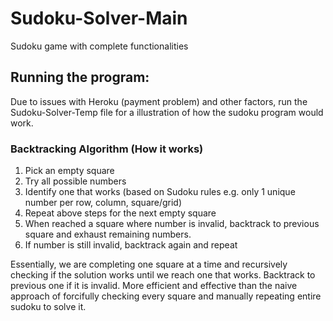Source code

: # Sudoku-Solver-Main
Sudoku game with complete functionalities

## Running the program: 
Due to issues with Heroku (payment problem) and other factors, run the Sudoku-Solver-Temp file for a illustration of how the sudoku program would work.

### Backtracking Algorithm (How it works)

1. Pick an empty square
2. Try all possible numbers
3. Identify one that works (based on Sudoku rules e.g. only 1 unique number per row, column, square/grid)
4. Repeat above steps for the next empty square
5. When reached a square where number is invalid, backtrack to previous square and exhaust remaining numbers.
6. If number is still invalid, backtrack again and repeat

Essentially, we are completing one square at a time and recursively checking if the solution works until we reach one that works. Backtrack to previous one if it is invalid. More efficient and effective than the naive approach of forcifully checking every square and manually repeating entire sudoku to solve it.
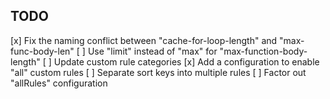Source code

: ## TODO

[x] Fix the naming conflict between "cache-for-loop-length" and "max-func-body-len"
[ ] Use "limit" instead of "max" for "max-function-body-length"
[ ] Update custom rule categories
[x] Add a configuration to enable "all" custom rules
[ ] Separate sort keys into multiple rules
[ ] Factor out "allRules" configuration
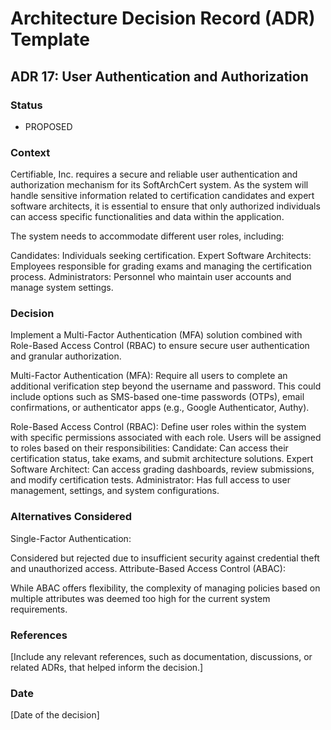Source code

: # Architecture Decision Record (ADR) Template

## ADR 17: User Authentication and Authorization

### Status
- PROPOSED

### Context

Certifiable, Inc. requires a secure and reliable user authentication and authorization mechanism for its SoftArchCert system. As the system will handle sensitive information related to certification candidates and expert software architects, it is essential to ensure that only authorized individuals can access specific functionalities and data within the application.

The system needs to accommodate different user roles, including:

Candidates: Individuals seeking certification.
Expert Software Architects: Employees responsible for grading exams and managing the certification process.
Administrators: Personnel who maintain user accounts and manage system settings.

### Decision
Implement a Multi-Factor Authentication (MFA) solution combined with Role-Based Access Control (RBAC) to ensure secure user authentication and granular authorization.

Multi-Factor Authentication (MFA):
Require all users to complete an additional verification step beyond the username and password. This could include options such as SMS-based one-time passwords (OTPs), email confirmations, or authenticator apps (e.g., Google Authenticator, Authy).

Role-Based Access Control (RBAC):
Define user roles within the system with specific permissions associated with each role. Users will be assigned to roles based on their responsibilities:
Candidate: Can access their certification status, take exams, and submit architecture solutions.
Expert Software Architect: Can access grading dashboards, review submissions, and modify certification tests.
Administrator: Has full access to user management, settings, and system configurations.

### Alternatives Considered
Single-Factor Authentication:

Considered but rejected due to insufficient security against credential theft and unauthorized access.
Attribute-Based Access Control (ABAC):

While ABAC offers flexibility, the complexity of managing policies based on multiple attributes was deemed too high for the current system requirements.

### References
[Include any relevant references, such as documentation, discussions, or related ADRs, that helped inform the decision.]

### Date
[Date of the decision]
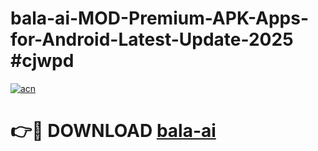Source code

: # bala-ai-MOD-Premium-APK-Apps-for-Android-Latest-Update-2025 #cjwpd

[![acn](https://github.com/user-attachments/assets/0f9c940e-d8b0-45ae-aac7-cd30a18b3e1c)](https://app.mediaupload.pro?title=bala-ai&ref=07M)

# 👉🔴 DOWNLOAD [bala-ai](https://app.mediaupload.pro?title=bala-ai&ref=07M)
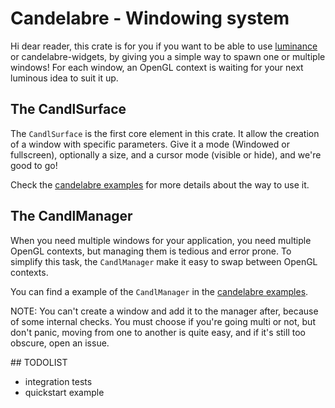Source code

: # Candelabre - Windowing system

Hi dear reader, this crate is for you if you want to be able to use
[luminance](https://github.com/phaazon/luminance-rs) or candelabre-widgets, by
giving you a simple way to spawn one or multiple windows! For each window, an
OpenGL context is waiting for your next luminous idea to suit it up.

## The CandlSurface

The `CandlSurface` is the first core element in this crate. It allow the
creation of a window with specific parameters. Give it a mode (Windowed or
fullscreen), optionally a size, and a cursor mode (visible or hide), and
we're good to go!

Check the
[candelabre examples](https://github.com/othelarian/candelabre/tree/master/candelabre-examples)
for more details about the way to use it.

## The CandlManager

When you need multiple windows for your application, you need multiple OpenGL
contexts, but managing them is tedious and error prone. To simplify this task,
the `CandlManager` make it easy to swap between OpenGL contexts.

You can find a example of the `CandlManager` in the
[candelabre examples](https://github.com/othelarian/candelabre/tree/master/candelabre-examples).

NOTE: You can't create a window and add it to the manager after, because of
some internal checks. You must choose if you're going multi or not, but don't
panic, moving from one to another is quite easy, and if it's still too obscure,
open an issue.

## TODOLIST

* integration tests
* quickstart example
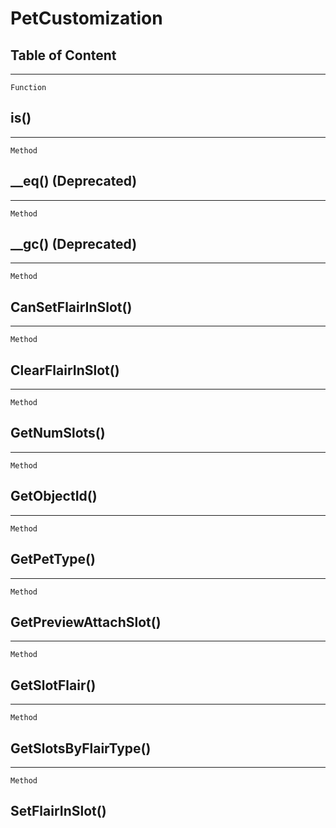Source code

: PetCustomization
================

Table of Content
---------------- 

<!-- toc -->

------------------------------------------------------------------------

`Function`

is()
----

------------------------------------------------------------------------

`Method`

\_\_eq() (Deprecated)
---------------------

------------------------------------------------------------------------

`Method`

\_\_gc() (Deprecated)
---------------------

------------------------------------------------------------------------

`Method`

CanSetFlairInSlot()
-------------------

------------------------------------------------------------------------

`Method`

ClearFlairInSlot()
------------------

------------------------------------------------------------------------

`Method`

GetNumSlots()
-------------

------------------------------------------------------------------------

`Method`

GetObjectId()
-------------

------------------------------------------------------------------------

`Method`

GetPetType()
------------

------------------------------------------------------------------------

`Method`

GetPreviewAttachSlot()
----------------------

------------------------------------------------------------------------

`Method`

GetSlotFlair()
--------------

------------------------------------------------------------------------

`Method`

GetSlotsByFlairType()
---------------------

------------------------------------------------------------------------

`Method`

SetFlairInSlot()
----------------

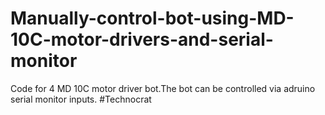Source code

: # Manually-control-bot-using-MD-10C-motor-drivers-and-serial-monitor
Code for 4 MD 10C motor driver bot.The bot can be controlled via adruino serial monitor inputs.
#Technocrat
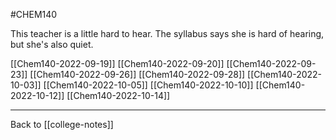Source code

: #CHEM140

This teacher is a little hard to hear.  The syllabus says she is hard of hearing, but she's also quiet.

[[Chem140-2022-09-19]]
[[Chem140-2022-09-20]]
[[Chem140-2022-09-23]]
[[Chem140-2022-09-26]]
[[Chem140-2022-09-28]]
[[Chem140-2022-10-03]]
[[Chem140-2022-10-05]]
[[Chem140-2022-10-10]]
[[Chem140-2022-10-12]]
[[Chem140-2022-10-14]]

---
Back to [[college-notes]]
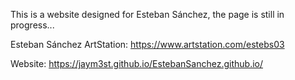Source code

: This is a website designed for Esteban Sánchez, the page is still in progress...

Esteban Sánchez ArtStation: https://www.artstation.com/estebs03

Website: https://jaym3st.github.io/EstebanSanchez.github.io/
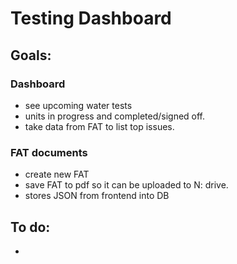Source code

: # Testing Dashboard

## Goals:

### Dashboard
- see upcoming water tests
- units in progress and completed/signed off.
- take data from FAT to list top issues. 

### FAT documents
- create new FAT
- save FAT to pdf so it can be uploaded to N: drive.
- stores JSON from frontend into DB

## To do:
- 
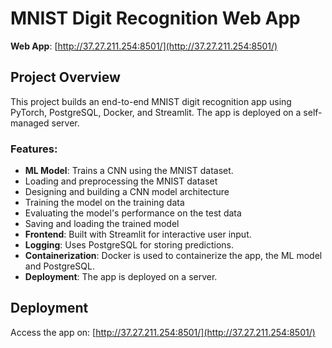 # MNIST Digit Recognition Web App

**Web App**: [http://37.27.211.254:8501/](http://37.27.211.254:8501/)

## Project Overview

This project builds an end-to-end MNIST digit recognition app using PyTorch, PostgreSQL, Docker, and Streamlit. The app is deployed on a self-managed server.

### Features:
- **ML Model**: Trains a CNN using the MNIST dataset.
 - Loading and preprocessing the MNIST dataset
 - Designing and building a CNN model architecture
 - Training the model on the training data
 - Evaluating the model's performance on the test data
 - Saving and loading the trained model
- **Frontend**: Built with Streamlit for interactive user input.
- **Logging**: Uses PostgreSQL for storing predictions.
- **Containerization**: Docker is used to containerize the app, the ML model and PostgreSQL.
- **Deployment**: The app is deployed on a server.

## Deployment

Access the app on: [http://37.27.211.254:8501/](http://37.27.211.254:8501/)

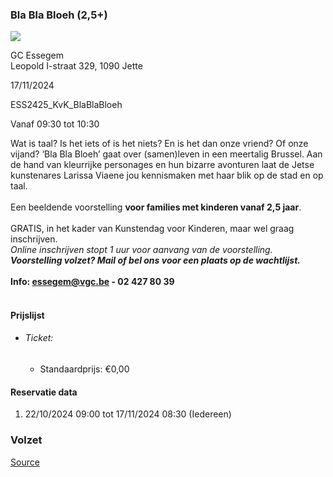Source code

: ### Bla Bla Bloeh (2,5+)

![](https://s3-eu-west-1.amazonaws.com/os-kwdo/prod/vgc/images/activity/6717bbb21d938_dossier_bla_bla_bloe_NL_bxl-12.jpg)

GC Essegem  
Leopold I-straat 329, 1090 Jette

17/11/2024

ESS2425_KvK_BlaBlaBloeh

Vanaf 09:30 tot 10:30

Wat is taal? Is het iets of is het niets? En is het dan onze vriend? Of onze vijand? ‘Bla Bla Bloeh’ gaat over (samen)leven in een meertalig Brussel. Aan de hand van kleurrijke personages en hun bizarre avonturen laat de Jetse kunstenares Larissa Viaene jou kennismaken met haar blik op de stad en op taal.  
<br/>Een beeldende voorstelling **voor families met kinderen vanaf 2,5 jaar**.  
<br/>GRATIS, in het kader van Kunstendag voor Kinderen, maar wel graag inschrijven.  
*Online inschrijven stopt 1 uur voor aanvang van de voorstelling.  
**Voorstelling volzet? Mail of bel ons voor een plaats op de wachtlijst.***  
<br/>****Info: [essegem@vgc.be](mailto:essegem@vgc.be) - 02 427 80 39****  
<br/>

#### Prijslijst

* ###### Ticket:
    
    * Standaardprijs: €0,00

  

#### Reservatie data

1.  22/10/2024 09:00 tot 17/11/2024 08:30 (Iedereen)

### Volzet

[Source](https://tickets.vgc.be/ticketingActivity/subscribe/ESS2425_KvK_BlaBlaBloeh)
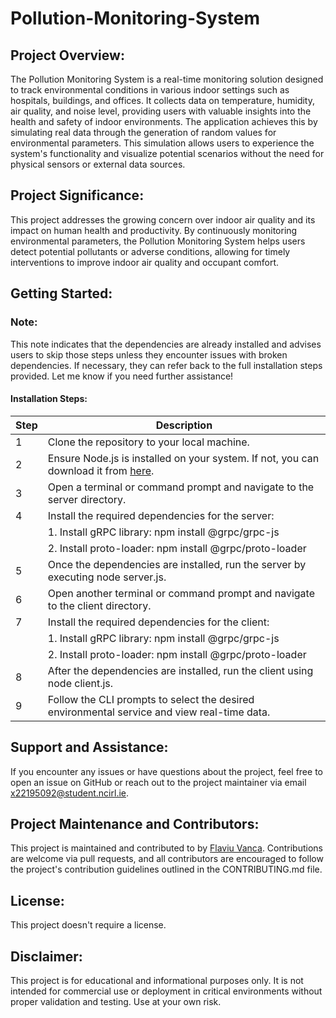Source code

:# Pollution-Monitoring-System

## Project Overview:
The Pollution Monitoring System is a real-time monitoring solution designed to track environmental conditions in various indoor settings such as hospitals, buildings, and offices. It collects data on temperature, humidity, air quality, and noise level, providing users with valuable insights into the health and safety of indoor environments. The application achieves this by simulating real data through the generation of random values for environmental parameters. This simulation allows users to experience the system's functionality and visualize potential scenarios without the need for physical sensors or external data sources.

## Project Significance:
This project addresses the growing concern over indoor air quality and its impact on human health and productivity. By continuously monitoring environmental parameters, the Pollution Monitoring System helps users detect potential pollutants or adverse conditions, allowing for timely interventions to improve indoor air quality and occupant comfort.

## Getting Started:
### Note:
This note indicates that the dependencies are already installed and advises users to skip those steps unless they encounter issues with broken dependencies. If necessary, they can refer back to the full installation steps provided. Let me know if you need further assistance!
#### Installation Steps:
|**Step**|**Description**|
|----|-----------|
| 1  | Clone the repository to your local machine.|
| 2  | Ensure Node.js is installed on your system. If not, you can download it from [here](https://nodejs.org/en/download/current).|
| 3  | Open a terminal or command prompt and navigate to the server directory.|
| 4  | Install the required dependencies for the server:
|    |      1. Install gRPC library: npm install @grpc/grpc-js
|    |      2. Install proto-loader: npm install @grpc/proto-loader|
| 5  | Once the dependencies are installed, run the server by executing node server.js.|
| 6  | Open another terminal or command prompt and navigate to the client directory.|
| 7  | Install the required dependencies for the client:
|    |      1. Install gRPC library: npm install @grpc/grpc-js
|    |      2. Install proto-loader: npm install @grpc/proto-loader|
| 8  | After the dependencies are installed, run the client using node client.js.|
| 9  | Follow the CLI prompts to select the desired environmental service and view real-time data.|

## Support and Assistance:
If you encounter any issues or have questions about the project, feel free to open an issue on GitHub or reach out to the project maintainer via email x22195092@student.ncirl.ie.

## Project Maintenance and Contributors:
This project is maintained and contributed to by [Flaviu Vanca](https://github.com/thaparazite). Contributions are welcome via pull requests, and all contributors are encouraged to follow the project's contribution guidelines outlined in the CONTRIBUTING.md file.

## License:
This project doesn't require a license.

## Disclaimer:
This project is for educational and informational purposes only. It is not intended for commercial use or deployment in critical environments without proper validation and testing. Use at your own risk.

→ **Work to be completed**: The expected answer is a copy of every line in the entries that holds the word "Sánchez".

→ **Exercise solution**:
: This is a website designed for Esteban Sánchez, the page is still in progress...
Esteban Sánchez ArtStation: https://www.artstation.com/estebs03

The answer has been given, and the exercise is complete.